On the morning after Koons’ epiphany at Palazzo Vecchio these latter ones seemed quite happy while visiting the BIAF’s collectors preview at Palazzo Corsini, under the beautiful blue Tuscan sky. The renovated vetting committee has done an hard job, changing a certain number of attributions and contesting more than just a couple of secondary pieces. Some dealers got angry. But this kind of approach is exactly what the market needs. Buying a piece from Renaissance or Medieval age is certainly more difficult than buying a piece of contemporary art – especially for those who are used to contemporary art. Furthermore, if your aim is to attract new collectors, trust and confidence are both extremely important values to be pursued. And comfort is important too: none of the big art fairs can count on such an easy and beautiful city centre, with so many hotels and good restaurants all around, just a few steps from the fair’s location.
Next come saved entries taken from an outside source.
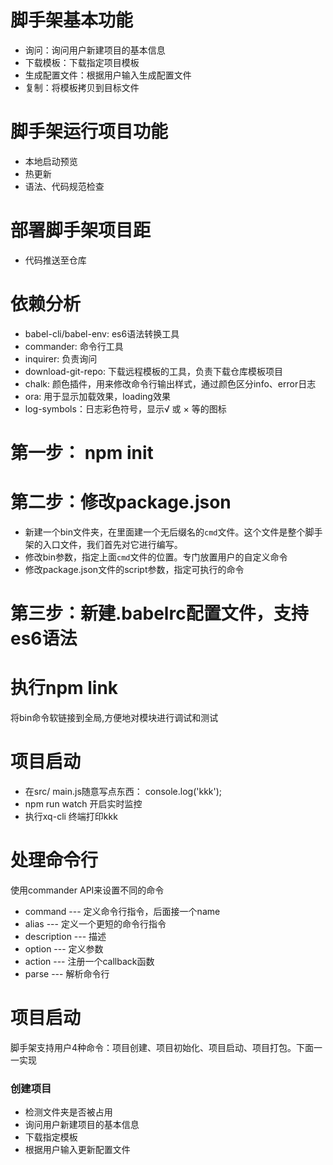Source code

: # 脚手架基本功能
- 询问：询问用户新建项目的基本信息
- 下载模板：下载指定项目模板
- 生成配置文件：根据用户输入生成配置文件
- 复制：将模板拷贝到目标文件

# 脚手架运行项目功能
- 本地启动预览
- 热更新
- 语法、代码规范检查

# 部署脚手架项目距
- 代码推送至仓库


# 依赖分析
* babel-cli/babel-env: es6语法转换工具
* commander: 命令行工具
* inquirer: 负责询问
* download-git-repo: 下载远程模板的工具，负责下载仓库模板项目
* chalk: 颜色插件，用来修改命令行输出样式，通过颜色区分info、error日志
* ora: 用于显示加载效果，loading效果
* log-symbols：日志彩色符号，显示√ 或 × 等的图标
# 第一步： npm init 

# 第二步：修改package.json 
* 新建一个bin文件夹，在里面建一个无后缀名的`cmd`文件。这个文件是整个脚手架的入口文件，我们首先对它进行编写。
* 修改bin参数，指定上面`cmd`文件的位置。专门放置用户的自定义命令
* 修改package.json文件的script参数，指定可执行的命令

# 第三步：新建.babelrc配置文件，支持es6语法

# 执行npm link
将bin命令软链接到全局,方便地对模块进行调试和测试

# 项目启动
* 在src/ main.js随意写点东西： console.log('kkk');
* npm run watch 开启实时监控
* 执行xq-cli    终端打印kkk

# 处理命令行
使用commander API来设置不同的命令 
+ command --- 定义命令行指令，后面接一个name
+ alias --- 定义一个更短的命令行指令
+ description --- 描述
+ option --- 定义参数
+ action  --- 注册一个callback函数
+ parse --- 解析命令行

# 项目启动
脚手架支持用户4种命令：项目创建、项目初始化、项目启动、项目打包。下面一一实现
### 创建项目
* 检测文件夹是否被占用
* 询问用户新建项目的基本信息
* 下载指定模板
* 根据用户输入更新配置文件



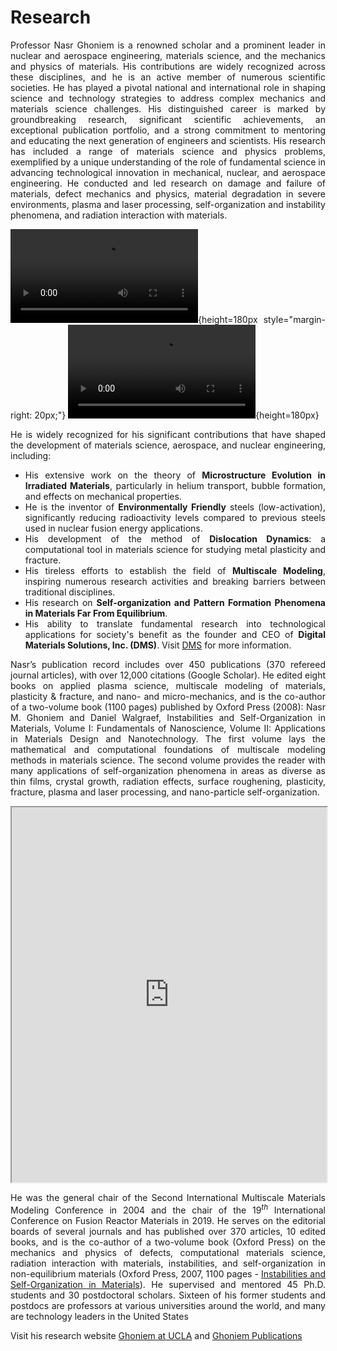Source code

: # Research
<div style="text-align: justify;">
Professor Nasr Ghoniem is a renowned scholar and a prominent leader in nuclear and aerospace engineering, materials science, and the mechanics and physics of materials. His contributions are widely recognized across these disciplines, and he is an active member of numerous scientific societies. He has played a pivotal national and international role in shaping science and technology strategies to address complex mechanics and materials science challenges. His distinguished career is marked by groundbreaking research, significant scientific achievements, an exceptional publication portfolio, and a strong commitment to mentoring and educating the next generation of engineers and scientists. His research has included a range of materials science and physics problems, exemplified by a unique understanding of the role of fundamental science in advancing technological innovation in mechanical, nuclear, and aerospace engineering.  He conducted and led research on damage and failure of materials, defect mechanics and physics, material degradation in severe environments, plasma and laser processing, self-organization and instability phenomena, and radiation interaction with materials.  
    
![shock](images/shock-1.mp4){height=180px style="margin-right: 20px;"} 
![dislocations](images/network.mp4){height=180px}

He is widely recognized for his significant contributions that have shaped the development of materials science, aerospace, and nuclear engineering, including:

- His extensive work on the theory of **Microstructure Evolution in Irradiated Materials**, particularly in helium transport, bubble formation, and effects on mechanical properties.
- He is the inventor of **Environmentally Friendly** steels (low-activation), significantly reducing radioactivity levels compared to previous steels used in nuclear fusion energy applications.
- His development of the method of **Dislocation Dynamics**: a computational tool in materials science for studying metal plasticity and fracture.
- His tireless efforts to establish the field of **Multiscale Modeling**, inspiring numerous research activities and breaking barriers between traditional disciplines.
- His research on **Self-organization and Pattern Formation Phenomena in Materials Far From Equilibrium**.
- His ability to translate fundamental research into technological applications for society's benefit as the founder and CEO of **Digital Materials Solutions, Inc. (DMS)**. Visit [DMS](https://dmsmultiphysics.com/) for more information.

Nasr’s publication record includes over 450 publications (370 refereed journal articles), with over 12,000 citations (Google Scholar). He edited eight books on applied plasma science, multiscale modeling of materials, plasticity & fracture, and nano- and micro-mechanics, and is the co-author of a two-volume book (1100 pages) published by Oxford Press (2008): Nasr M. Ghoniem and Daniel Walgraef, Instabilities and Self-Organization in Materials, Volume I: Fundamentals of Nanoscience, Volume II: Applications in Materials Design and Nanotechnology. The first volume lays the mathematical and computational foundations of multiscale modeling methods in materials science. The second volume provides the reader with many applications of self-organization phenomena in areas as diverse as thin films, crystal growth, radiation effects, surface roughening, plasticity, fracture, plasma and laser processing, and nano-particle self-organization. 


<iframe src="https://drive.google.com/file/d/1nbPPDlPUu9Q8xkHEDXvNU5UQyL6VSzyk/preview" width="100%" height="600px"></iframe>

He was the general chair of the Second International Multiscale Materials Modeling Conference in 2004 and the chair of the 19$^{th}$ International Conference on Fusion Reactor Materials in 2019. He serves on the editorial boards of several journals and has published over 370 articles, 10 edited books, and is the co-author of a two-volume book (Oxford Press) on the mechanics and physics of defects, computational materials science, radiation interaction with materials, instabilities,
and self-organization in non-equilibrium materials (Oxford Press, 2007, 1100 pages - [Instabilities and Self-Organization in Materials](https://www.amazon.com/Instabilities-Self-Organization-Materials-Monographs-Chemistry/dp/0199298688)). He supervised and mentored 45 Ph.D. students and 30 postdoctoral scholars. Sixteen of his former students and postdocs are professors at various universities around the world, and many are technology leaders in the United States

</div>

Visit his research website [Ghoniem at UCLA](https://samueli.ucla.edu/people/nasr-ghoniem/) and [Ghoniem Publications](https://scholar.google.com/citations?user=otTEfXUAAAAJ&hl=en)
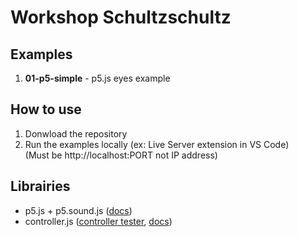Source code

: # Workshop Schultzschultz

## Examples
1. **01-p5-simple** - p5.js eyes example

## How to use
1. Donwload the repository
2. Run the examples locally (ex: Live Server extension in VS Code)\
   (Must be http://localhost:PORT not IP address)

## Librairies
- p5.js + p5.sound.js ([docs](https://p5js.org/reference/))
- controller.js ([controller tester](https://samiare.github.io/Controller.js/), [docs](https://github.com/samiare/Controller.js/wiki))
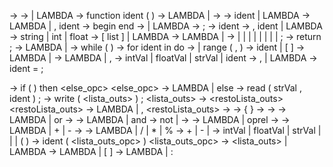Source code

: <prog> -> <funcao> <restoFuncoes>
<restoFuncoes> -> <funcao> <restoFuncoes> | LAMBDA
<funcao> -> function ident ( <params> ) <tipoResultado> <corpo>
<tipoResultado> -> LAMBDA | -> <tipo>
<params> -> <tipo> ident <restoParams> | LAMBDA
<restoParams> -> LAMBDA | , <tipo> ident <restoParams> 
<corpo> -> begin <declaracoes> <calculo> end
<declaracoes> -> <declara> <declaracoes> | LAMBDA
<declara> -> <tipo> <idents> ;
<idents> -> ident <restoIdents> 
<restoIdents> -> , ident <restoIdents> | LAMBDA 
<tipo> -> string <opcLista> | int <opcLista> | float <opcLista> 
<opcLista> -> [ list ] | LAMBDA
<calculo> -> LAMBDA | <com> <calculo>
<com> -> <atrib> | <if> | <leitura> | <escrita> | <bloco> | <for> | <while> | <retorna> | <call> ; <!-- Ponto e vírgula extra -->
<retorna> -> return <expOpc> ;
<expOpc> -> LAMBDA | <exp>
<while> -> while ( <exp> ) <com>
<for> -> for ident in <range> do <com>
<range> -> <lista> | range ( <exp> , <exp> <opcRange> )
<lista> -> ident <opcIndice> | [ <elemLista> ] 
<elemLista> -> LAMBDA | <elem> <restoElemLista>
<restoElemLista> -> LAMBDA | , <elem> <restoElemLista>
<elem> -> intVal | floatVal | strVal | ident 
<opcRange> -> , <exp> | LAMBDA
<atrib> -> ident <opcIndice> = <exp> ;

<if> -> if ( <exp> ) then <com> <else_opc>
<else_opc> -> LAMBDA | else <com> 
<leitura> -> read ( strVal , ident ) ;
<escrita> -> write ( <lista_outs> ) ;
<lista_outs> -> <out> <restoLista_outs>
<restoLista_outs> -> LAMBDA | , <out> <restoLista_outs>
<out> -> <folha>
<bloco> -> { <calculo> }
<exp> -> <disj>
<disj> -> <conj> <restoDisj>
<restoDisj> -> LAMBDA | or <conj> <restoDisj>
<conj> -> <nao> <restoConj>
<restoConj> -> LAMBDA | and <nao> <restoConj>
<nao> -> not <nao> | <rel>
<rel> -> <soma> <restoRel>
<restoRel> -> LAMBDA | oprel <soma>
<soma> -> <mult> <restoSoma>
<restoSoma> -> LAMBDA | + <mult> <restoSoma> | - <mult> <restoSoma>
<mult> -> <uno> <restoMult>
<restoMult> -> LAMBDA | / <uno> <restoMult> | * <uno> <restoMult> | % <uno> <restoMult>
<uno> -> + <uno> | - <uno> | <folha>
<folha> -> intVal | floatVal | strVal | <call> | <lista> | ( <exp> ) 
<call> -> ident ( <lista_outs_opc> )
<lista_outs_opc> -> <lista_outs> | LAMBDA 
<opcIndice> -> LAMBDA | [ <exp> <restoElem> ]
<restoElem> -> LAMBDA | : <exp>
It follows that Saturday evening there were really many red spots next to the pieces, a considerable part of those due to acquisitions made by dealers themselves. It may prove that: 1) every good dealer is becoming more and more a collector himself; 2) these same dealers buying from other dealers are thinking that the market may have come to a turning point. And that must be the case if, for instance, an expert such as Gian Enzo Sperone declared to have recently bought more than 140 works of art from the 1930s Italian abstract scene as well as the beautiful Daniele Crespi’s brought to Palazzo Corsini by his colleague Cesare Lampronti.
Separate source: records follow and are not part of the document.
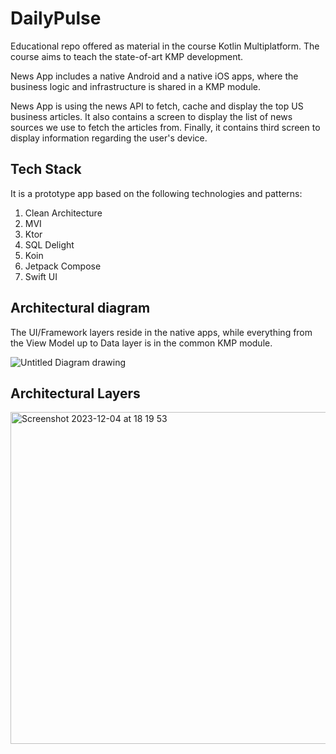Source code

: # DailyPulse
Educational repo offered as material in the course Kotlin Multiplatform.
The course aims to teach the state-of-art KMP development. 

News App includes a native Android and a native iOS apps, where the business logic and infrastructure is shared in a KMP module.

News App is using the news API to fetch, cache and display the top US business articles. It also contains a screen to display the list of news sources we use to fetch the articles from.
Finally, it contains third screen to display information regarding the user's device.

## Tech Stack
It is a prototype app based on the following technologies and patterns:

1. Clean Architecture
2. MVI
3. Ktor
4. SQL Delight
5. Koin
6. Jetpack Compose
7. Swift UI

## Architectural diagram

The UI/Framework layers reside in the native apps, while everything from the View Model up to Data layer is in the common KMP module.

![Untitled Diagram drawing](https://github.com/smsameer88/Daily-News-App/tree/main/androidApp/src/main/java/com/sameer/dailypulse/screens/mvvm-architecture.png)

## Architectural Layers

<img width="531" alt="Screenshot 2023-12-04 at 18 19 53" src="https://github.com/smsameer88/Daily-News-App/tree/main/androidApp/src/main/java/com/sameer/dailypulse/screens/architecture.png">
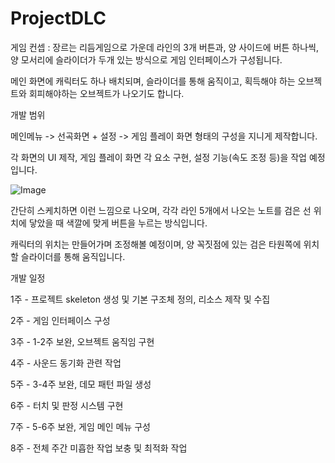 # ProjectDLC
 
게임 컨셉 : 장르는 리듬게임으로 가운데 라인의 3개 버튼과, 양 사이드에 버튼 하나씩, 양 모서리에 슬라이더가 두개 있는 방식으로 게임 인터페이스가 구성됩니다.

메인 화면에 캐릭터도 하나 배치되며, 슬라이더를 통해 움직이고, 획득해야 하는 오브젝트와 회피해야하는 오브젝트가 나오기도 합니다.



개발 범위

메인메뉴 -> 선곡화면 + 설정 -> 게임 플레이 화면 형태의 구성을 지니게 제작합니다.

각 화면의 UI 제작, 게임 플레이 화면 각 요소 구현, 설정 기능(속도 조정 등)을 작업 예정입니다.

![Image](https://github.com/user-attachments/assets/8d905651-d6af-4c83-a3a4-c31796eec2b5)
 
간단히 스케치하면 이런 느낌으로 나오며, 각각 라인 5개에서 나오는 노트를 검은 선 위치에 닿았을 때 색깔에 맞게 버튼을 누르는 방식입니다.

캐릭터의 위치는 만들어가며 조정해볼 예정이며, 양 꼭짓점에 있는 검은 타원쪽에 위치할 슬라이더를 통해 움직입니다.



개발 일정

1주 - 프로젝트 skeleton 생성 및 기본 구조체 정의, 리소스 제작 및 수집

2주 - 게임 인터페이스 구성

3주 - 1-2주 보완, 오브젝트 움직임 구현

4주 - 사운드 동기화 관련 작업

5주 - 3-4주 보완, 데모 패턴 파일 생성

6주 - 터치 및 판정 시스템 구현

7주 - 5-6주 보완, 게임 메인 메뉴 구성

8주 - 전체 주간 미흡한 작업 보충 및 최적화 작업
Nicholas Mullany, owner and co director of Mullany Fine Art, explains the decision to return to the BIAF: “Italy is a significant centre for us and the Firenze Biennale is unquestionably the most important of the Italian fairs. It is a small, sophisticated event with the highest standards and an emphasis on early art. It is a very good fit for us and we are delighted to be here again.” Mr. Mullany, who is presenting a beautiful Spanish wooden Corpus Christ (13th Cent.) and a very nice oil panel from the Master of the Egglesberger Altar (late 15th Cent.), continues: “This edition has a more international feel than in previous years and the quality, always high, has increased further. We invited a number of our international clients who have made the trip and we have seen serious collectors from all over Europe, the UK and the United States. The number of senior museum curators, directors and art historians who are attending the event is also increasing . We will certainly return.”


Among the personalities representing Museums who have visited the BIAF in the opening days are to be mentioned Keith Christiansen (Met), Anne-Lise Desmas (J. Paul Getty Museum ), Patrice Marandel (Los Angeles County Museum), Pierre Rosenberg (former director of the Musée du Louvre), Patrik van Maris (CEO Tefaf Maastricht), and of course Eike Schmidt, the director of the Uffizi. The BIAF confirms that also the Boston Museum of Fine Arts and the Groeninge Museum have sent their representatives. All of them, and sensitive collectors too, must have noticed the expensive “Portrait of a gentleman” by Velazquez on sale for €12 million at Otto Naumann; the “Potrait of a man” attributed to Marco Bigio and already in the collection of Adolf Hitler (at Carlo Orsi); the three fragments from Santa Maria del Fiore by Tino da Camaino and Arnolfo di Cambio at Mehringer Benappi; the glorious Madonna painted by Francesco Granacci for Santa Maria Novella, Florence, and once attributed to Raffaello (at Moretti Gallery); the trio of men in armour at Voena+Robillant (form the right: Jacopo Bassano, Antoon van Dyck and Bernardo Strozzi); the “Temptations of Saint Anthony” by Camillo Procaccini at Adolfo e Alessio Nobili; the “Agar and the Angel” by Mattia Preti, at Salomon; the “Portrait of Gabriele della Volta” by Giovanni Bellini at Frascione; the early Magnasco’s at Rob Smeets; the “Saint John the Baptist” by Nicolas Réigner at Poricni; the Mauro Reggiani at Sperone Wetwater; the small Fattori’s at Enrico (bought by a privte collector); or the delicate Renaissance Cumb on display in the special section dedicated to the upcoming fine art fair in Munich in partnership with the BIAF. All of them have probably already marked Florence in their 2017 diary.